- TASK TO COMPLETE
Each entry below should be output exactly, apart from its images.
■ ■ ■ ■ ■ ■ ■
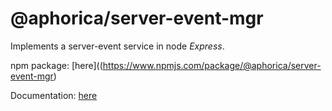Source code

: # @aphorica/server-event-mgr

Implements a server-event service in node _Express_.

npm package: [here]((https://www.npmjs.com/package/@aphorica/server-event-mgr)

Documentation: [here](https://aphorica.github.io/server-event-docs)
■ ■ ■ ■ ■ ■ ■
- TASK RESPONSE
Source code

: # @aphorica/server-event-mgr

Implements a server-event service in node _Express_.

npm package: [here]((https://www.npmjs.com/package/@aphorica/server-event-mgr)

Documentation: [here](https://aphorica.github.io/server-event-docs)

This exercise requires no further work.